For some, the type of federal investment is also an issue, Leath said. Some of the land-grant universities' funding is from "capacity" funding that helps to assure the universities a steady source of revenue for the infrastructure of scientists and facilities. Competitive research grant programs are critically important and need to expand, but they do not allow for the continuity required to address timely challenges. "It's hard for me to imagine a land-grant university dealing with [agricultural crises] using competitive grants," Leath said.

For example, the recent outbreak of avian influenza has left 40 million birds dead in Iowa, a state that produces about 20 percent of all the country's eggs, Leath said. "Fortunately, Iowa State had the capacity to provide assistance to poultry growers and assist and educate the public," because capacity funding allowed them to have the staff and resources on hand, he said. However, the outbreak has still caused losses of more than $1 billion, Leath said. "If even a small portion of that can be eliminated or mitigated by capacity funding [for land-grant universities], that argues for it alone."

A panel discussion followed Leath's talk, moderated by Catherine Bertini, professor of public administration and international affairs at Syracuse University and a fellow of the Chicago Council of Global Affairs. Bertini said that one way that funders and universities could justify asking for increased spending on agriculture research has been by connecting improved health outcomes to better nutrition.

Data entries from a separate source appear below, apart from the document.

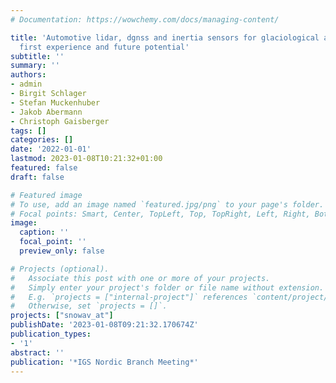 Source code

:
 ```yaml
---
# Documentation: https://wowchemy.com/docs/managing-content/

title: 'Automotive lidar, dgnss and inertia sensors for glaciological applications:
  first experience and future potential'
subtitle: ''
summary: ''
authors:
- admin
- Birgit Schlager
- Stefan Muckenhuber
- Jakob Abermann
- Christoph Gaisberger
tags: []
categories: []
date: '2022-01-01'
lastmod: 2023-01-08T10:21:32+01:00
featured: false
draft: false

# Featured image
# To use, add an image named `featured.jpg/png` to your page's folder.
# Focal points: Smart, Center, TopLeft, Top, TopRight, Left, Right, BottomLeft, Bottom, BottomRight.
image:
  caption: ''
  focal_point: ''
  preview_only: false

# Projects (optional).
#   Associate this post with one or more of your projects.
#   Simply enter your project's folder or file name without extension.
#   E.g. `projects = ["internal-project"]` references `content/project/deep-learning/index.md`.
#   Otherwise, set `projects = []`.
projects: ["snowav_at"]
publishDate: '2023-01-08T09:21:32.170674Z'
publication_types:
- '1'
abstract: ''
publication: '*IGS Nordic Branch Meeting*'
---
```

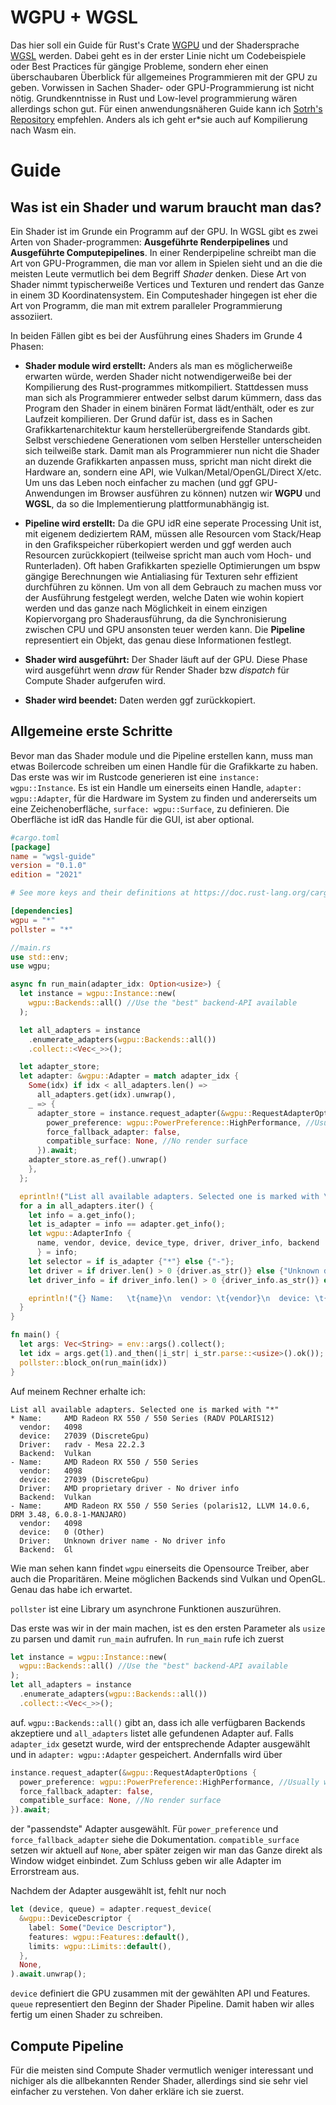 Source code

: # WGPU + WGSL
Das hier soll ein Guide für Rust's Crate [WGPU](https://docs.rs/wgpu/latest/wgpu/) und der Shadersprache [WGSL](https://gpuweb.github.io/gpuweb/wgsl/#compound-statement-section) werden. Dabei geht es in der erster Linie nicht um Codebeispiele oder Best Practices für gängige Probleme, sondern eher einen überschaubaren Überblick für allgemeines Programmieren mit der GPU zu geben. Vorwissen in Sachen Shader- oder GPU-Programmierung ist nicht nötig. Grundkenntnisse in Rust und Low-level programmierung wären allerdings schon gut. Für einen anwendungsnäheren Guide kann ich [Sotrh's Repository](https://github.com/sotrh/learn-wgpu) empfehlen. Anders als ich geht er*sie auch auf Kompilierung nach Wasm ein. 

# Guide 
## Was ist ein Shader und warum braucht man das?
Ein Shader ist im Grunde ein Programm auf der GPU. In WGSL gibt es zwei Arten von Shader-programmen: __Ausgeführte Renderpipelines__ und __Ausgeführte Computepipelines__. In einer Renderpipeline schreibt man die Art von GPU-Programmen, die man vor allem in Spielen sieht und an die die meisten Leute vermutlich bei dem Begriff _Shader_ denken. Diese Art von Shader nimmt typischerweiße Vertices und Texturen und rendert das Ganze in einem 3D Koordinatensystem. Ein Computeshader hingegen ist eher die Art von Programm, die man mit extrem paralleler Programmierung assoziiert. 

In beiden Fällen gibt es bei der Ausführung eines Shaders im Grunde 4 Phasen:
* __Shader module wird erstellt:__
Anders als man es möglicherweiße erwarten würde, werden Shader nicht notwendigerweiße bei der Kompilierung des Rust-programmes mitkompiliert. Stattdessen muss man sich als Programmierer entweder selbst darum kümmern, dass das Program den Shader in einem binären Format lädt/enthält, oder es zur Laufzeit kompilieren. Der Grund dafür ist, dass es in Sachen Grafikkartenarchitektur kaum herstellerübergreifende Standards gibt. Selbst verschiedene Generationen vom selben Hersteller unterscheiden sich teilweiße stark. Damit man als Programmierer nun nicht die Shader an duzende Grafikkarten anpassen muss, spricht man nicht direkt die Hardware an, sondern eine API, wie Vulkan/Metal/OpenGL/Direct X/etc. Um uns das Leben noch einfacher zu machen (und ggf GPU-Anwendungen im Browser ausführen zu können) nutzen wir __WGPU__ und __WGSL__, da so die Implementierung plattformunabhängig ist. 

* __Pipeline wird erstellt:__
Da die GPU idR eine seperate Processing Unit ist, mit eigenem dediziertem RAM, müssen alle Resourcen vom Stack/Heap in den Grafikspeicher rüberkopiert werden und ggf werden auch Resourcen zurückkopiert (teilweise spricht man auch vom Hoch- und Runterladen). Oft haben Grafikkarten spezielle Optimierungen um bspw gängige Berechnungen wie Antialiasing für Texturen sehr effizient durchführen zu können. Um von all dem Gebrauch zu machen muss vor der Ausführung festgelegt werden, welche Daten wie wohin kopiert werden und das ganze nach Möglichkeit in einem einzigen Kopiervorgang pro Shaderausführung, da die Synchronisierung zwischen CPU und GPU ansonsten teuer werden kann. Die __Pipeline__ representiert ein Objekt, das genau diese Informationen festlegt.

* __Shader wird ausgeführt:__
Der Shader läuft auf der GPU. Diese Phase wird ausgeführt wenn _draw_ für Render Shader bzw _dispatch_ für Compute Shader aufgerufen wird.

* __Shader wird beendet:__
Daten werden ggf zurückkopiert.

## Allgemeine erste Schritte
Bevor man das Shader module und die Pipeline erstellen kann, muss man etwas Boilercode schreiben um einen Handle für die Grafikkarte zu haben. Das erste was wir im Rustcode generieren ist eine `instance: wgpu::Instance`. Es ist ein Handle um einerseits einen Handle, `adapter: wgpu::Adapter`, für die Hardware im System zu finden und andererseits um eine Zeichenoberfläche, `surface: wgpu::Surface`, zu definieren. Die Oberfläche ist idR das Handle für die GUI, ist aber optional.
```toml
#cargo.toml
[package]
name = "wgsl-guide"
version = "0.1.0"
edition = "2021"

# See more keys and their definitions at https://doc.rust-lang.org/cargo/reference/manifest.html

[dependencies]
wgpu = "*"
pollster = "*"
```

```rust
//main.rs
use std::env;
use wgpu;

async fn run_main(adapter_idx: Option<usize>) {
  let instance = wgpu::Instance::new(
    wgpu::Backends::all() //Use the "best" backend-API available
  );

  let all_adapters = instance
    .enumerate_adapters(wgpu::Backends::all())
    .collect::<Vec<_>>();

  let adapter_store;
  let adapter: &wgpu::Adapter = match adapter_idx {
    Some(idx) if idx < all_adapters.len() =>
      all_adapters.get(idx).unwrap(),
    _ => {
      adapter_store = instance.request_adapter(&wgpu::RequestAdapterOptions {
        power_preference: wgpu::PowerPreference::HighPerformance, //Usually what you want for dedicated GPUs
        force_fallback_adapter: false,
        compatible_surface: None, //No render surface
      }).await;
    adapter_store.as_ref().unwrap()
    },
  };

  eprintln!("List all available adapters. Selected one is marked with \"*\":");
  for a in all_adapters.iter() {
    let info = a.get_info();
    let is_adapter = info == adapter.get_info();
    let wgpu::AdapterInfo {
      name, vendor, device, device_type, driver, driver_info, backend
      } = info;
    let selector = if is_adapter {"*"} else {"-"};
    let driver = if driver.len() > 0 {driver.as_str()} else {"Unknown driver name"};
    let driver_info = if driver_info.len() > 0 {driver_info.as_str()} else {"No driver info"};

    eprintln!("{} Name:   \t{name}\n  vendor: \t{vendor}\n  device: \t{device} ({:?})\n  Driver: \t{driver} - {driver_info}\n  Backend:\t{:?}", selector, device_type, backend);
  }
}

fn main() {
  let args: Vec<String> = env::args().collect();
  let idx = args.get(1).and_then(|i_str| i_str.parse::<usize>().ok());
  pollster::block_on(run_main(idx))
}
```
Auf meinem Rechner erhalte ich:
```
List all available adapters. Selected one is marked with "*"
* Name:   	AMD Radeon RX 550 / 550 Series (RADV POLARIS12)
  vendor: 	4098
  device: 	27039 (DiscreteGpu)
  Driver: 	radv - Mesa 22.2.3
  Backend:	Vulkan
- Name:   	AMD Radeon RX 550 / 550 Series
  vendor: 	4098
  device: 	27039 (DiscreteGpu)
  Driver: 	AMD proprietary driver - No driver info
  Backend:	Vulkan
- Name:   	AMD Radeon RX 550 / 550 Series (polaris12, LLVM 14.0.6, DRM 3.48, 6.0.8-1-MANJARO)
  vendor: 	4098
  device: 	0 (Other)
  Driver: 	Unknown driver name - No driver info
  Backend:	Gl
```
Wie man sehen kann findet `wgpu` einerseits die Opensource Treiber, aber auch die Proparitären. Meine möglichen Backends sind Vulkan und OpenGL. Genau das habe ich erwartet.

`pollster` ist eine Library um asynchrone Funktionen auszurühren.

Das erste was wir in der main machen, ist es den ersten Parameter als `usize` zu parsen und damit `run_main` aufrufen. In `run_main` rufe ich zuerst
```rust
let instance = wgpu::Instance::new(
  wgpu::Backends::all() //Use the "best" backend-API available
);
let all_adapters = instance
  .enumerate_adapters(wgpu::Backends::all())
  .collect::<Vec<_>>();
```
auf. `wgpu::Backends::all()` gibt an, dass ich alle verfügbaren Backends akzeptiere und `all_adapters` listet alle gefundenen Adapter auf. Falls `adapter_idx` gesetzt wurde, wird der entsprechende Adapter ausgewählt und in `adapter: wgpu::Adapter` gespeichert. Andernfalls wird über
```rust
instance.request_adapter(&wgpu::RequestAdapterOptions {
  power_preference: wgpu::PowerPreference::HighPerformance, //Usually what you want for dedicated GPUs
  force_fallback_adapter: false,
  compatible_surface: None, //No render surface
}).await;
```
der "passendste" Adapter ausgewählt. Für `power_preference` und `force_fallback_adapter` siehe die Dokumentation. `compatible_surface` setzen wir aktuell auf `None`, aber später zeigen wir man das Ganze direkt als Window widget einbindet. Zum Schluss geben wir alle Adapter im Errorstream aus.

Nachdem der Adapter ausgewählt ist, fehlt nur noch
```rust
let (device, queue) = adapter.request_device(
  &wgpu::DeviceDescriptor {
    label: Some("Device Descriptor"),
    features: wgpu::Features::default(),
    limits: wgpu::Limits::default(),
  },
  None,
).await.unwrap();
```
`device` definiert die GPU zusammen mit der gewählten API und Features. `queue` representiert den Beginn der Shader Pipeline. Damit haben wir alles fertig um einen Shader zu schreiben.

## Compute Pipeline
Für die meisten sind Compute Shader vermutlich weniger interessant und nichiger als die allbekannten Render Shader, allerdings sind sie sehr viel einfacher zu verstehen. Von daher erkläre ich sie zuerst.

Catherine Woteki, chief scientist and under secretary for Research, Education and Economics at the U.S. Department of Agriculture (USDA), agreed that having data on outcomes is important. The USDA is trying to find ways to provide evidence of health, economic, and other benefits resulting from its research, she said. However, "just because you're making the investment today doesn't mean that you're going to have an immediate return — it may come to full fruition decades in the future," Woteki said.

Don Villwock, a farmer and president of the Indiana Farm Bureau, said it's especially important to tell young people about the number of people who are affected or could be affected by food insecurity, since research has found many of them are not concerned about that issue. "I have been brought up to believe it's my duty as a farmer to feed my neighbors and my community," he said, a belief he hopes will spread.